The US Postal Service lost $0

The Postal Service doesn't actually lose money. It relies on public funding to help cover its costs because it's a public service -- and it ought to remain that way.

It's right there in the name -- and it's right there in the Constitution, which authorizes Congress to establish post offices without a word about turning a profit. [...]

Few people think of the National Park Service or the United States military as bureaucracies that "lose" money, even though they cost the government billions of dollars. So why should the Postal Service be treated any differently?

By design, the Postal Service was destined to spend more money than it makes. This was arguably best articulated in the Postal Policy Act of 1958, which stated that the post office is "clearly not a business enterprise conducted for profit." To the contrary, Congress noted, mail delivery is a public service that promotes "social, cultural, intellectual, and commercial intercourse among the people of the United States." Indeed, the post office was thought of by the Founders as a means to connect Americans to each other at little cost, and to ensure that the public is well informed -- a critical need for any democracy, especially a young one as the United States was at the time -- by subsidizing the delivery of newspapers.

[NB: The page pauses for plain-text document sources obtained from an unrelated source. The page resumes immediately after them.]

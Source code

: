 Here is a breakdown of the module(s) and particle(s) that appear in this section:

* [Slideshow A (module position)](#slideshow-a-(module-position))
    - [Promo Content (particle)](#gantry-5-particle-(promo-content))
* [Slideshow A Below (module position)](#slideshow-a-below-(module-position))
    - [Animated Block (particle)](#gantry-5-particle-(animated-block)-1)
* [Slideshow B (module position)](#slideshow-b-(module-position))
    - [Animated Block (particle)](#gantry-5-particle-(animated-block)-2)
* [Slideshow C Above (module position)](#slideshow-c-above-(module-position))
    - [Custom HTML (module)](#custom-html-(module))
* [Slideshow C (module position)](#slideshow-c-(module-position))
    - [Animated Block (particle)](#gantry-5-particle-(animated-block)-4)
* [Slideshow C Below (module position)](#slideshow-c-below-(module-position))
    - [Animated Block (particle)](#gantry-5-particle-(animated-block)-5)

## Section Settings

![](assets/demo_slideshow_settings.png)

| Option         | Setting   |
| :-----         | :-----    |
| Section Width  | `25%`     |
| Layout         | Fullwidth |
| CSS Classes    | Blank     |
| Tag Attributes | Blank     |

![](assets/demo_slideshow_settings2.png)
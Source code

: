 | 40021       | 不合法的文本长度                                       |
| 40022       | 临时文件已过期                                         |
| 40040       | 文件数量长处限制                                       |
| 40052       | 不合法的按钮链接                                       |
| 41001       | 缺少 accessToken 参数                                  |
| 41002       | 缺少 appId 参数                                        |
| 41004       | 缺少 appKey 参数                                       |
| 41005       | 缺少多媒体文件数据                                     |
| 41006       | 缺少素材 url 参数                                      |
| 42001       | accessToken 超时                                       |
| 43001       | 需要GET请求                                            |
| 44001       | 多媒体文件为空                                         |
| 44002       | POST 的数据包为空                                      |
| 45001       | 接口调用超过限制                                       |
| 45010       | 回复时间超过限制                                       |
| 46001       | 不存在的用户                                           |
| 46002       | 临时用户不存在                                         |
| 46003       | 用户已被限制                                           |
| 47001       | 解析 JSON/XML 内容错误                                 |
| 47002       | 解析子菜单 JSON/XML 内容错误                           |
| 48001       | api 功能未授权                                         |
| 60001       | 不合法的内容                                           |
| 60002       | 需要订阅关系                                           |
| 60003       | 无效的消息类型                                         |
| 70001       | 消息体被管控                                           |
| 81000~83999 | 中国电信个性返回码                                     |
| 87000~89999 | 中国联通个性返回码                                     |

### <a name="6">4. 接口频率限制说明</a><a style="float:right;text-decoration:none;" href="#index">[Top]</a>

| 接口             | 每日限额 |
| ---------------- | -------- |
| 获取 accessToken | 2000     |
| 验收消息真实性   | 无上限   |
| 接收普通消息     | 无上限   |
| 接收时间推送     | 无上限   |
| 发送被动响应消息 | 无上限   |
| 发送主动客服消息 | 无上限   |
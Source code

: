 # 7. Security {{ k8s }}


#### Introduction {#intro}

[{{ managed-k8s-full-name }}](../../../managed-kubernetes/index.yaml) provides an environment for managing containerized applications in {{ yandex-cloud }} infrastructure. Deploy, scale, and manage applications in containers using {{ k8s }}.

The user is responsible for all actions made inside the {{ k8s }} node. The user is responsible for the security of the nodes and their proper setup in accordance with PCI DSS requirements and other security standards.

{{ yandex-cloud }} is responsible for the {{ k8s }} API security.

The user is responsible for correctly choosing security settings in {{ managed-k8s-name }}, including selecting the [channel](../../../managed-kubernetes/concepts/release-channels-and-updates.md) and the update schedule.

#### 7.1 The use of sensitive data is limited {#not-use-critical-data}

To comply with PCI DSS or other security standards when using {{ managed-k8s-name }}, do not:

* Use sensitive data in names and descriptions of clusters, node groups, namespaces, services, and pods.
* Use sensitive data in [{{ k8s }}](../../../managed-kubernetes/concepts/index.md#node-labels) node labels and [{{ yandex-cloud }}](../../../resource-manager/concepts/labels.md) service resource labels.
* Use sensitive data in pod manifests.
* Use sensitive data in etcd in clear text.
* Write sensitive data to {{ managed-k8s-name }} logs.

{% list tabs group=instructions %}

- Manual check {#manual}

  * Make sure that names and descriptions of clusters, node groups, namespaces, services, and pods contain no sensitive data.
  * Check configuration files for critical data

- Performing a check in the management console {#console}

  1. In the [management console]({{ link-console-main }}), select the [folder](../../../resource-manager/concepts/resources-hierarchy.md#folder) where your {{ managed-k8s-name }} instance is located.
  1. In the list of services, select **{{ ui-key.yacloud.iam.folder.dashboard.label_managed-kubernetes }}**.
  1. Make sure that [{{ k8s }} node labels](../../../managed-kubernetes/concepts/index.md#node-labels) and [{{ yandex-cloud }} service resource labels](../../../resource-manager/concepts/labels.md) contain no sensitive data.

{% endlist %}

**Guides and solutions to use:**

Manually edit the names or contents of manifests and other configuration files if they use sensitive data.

For most of its existence, the post office was a federal department and the postmaster general was a member of the president's cabinet. As a result, Congress funded it just as it did all other federal departments. That changed in 1970, when Congress, under Richard Nixon, passed the Postal Reorganization Act, which turned it into an independent federal agency that was required to cover most of its costs, with little help from Congress. Since then, the rhetoric of "profits" and "losses" at the post office took hold.

Fucking Nixon.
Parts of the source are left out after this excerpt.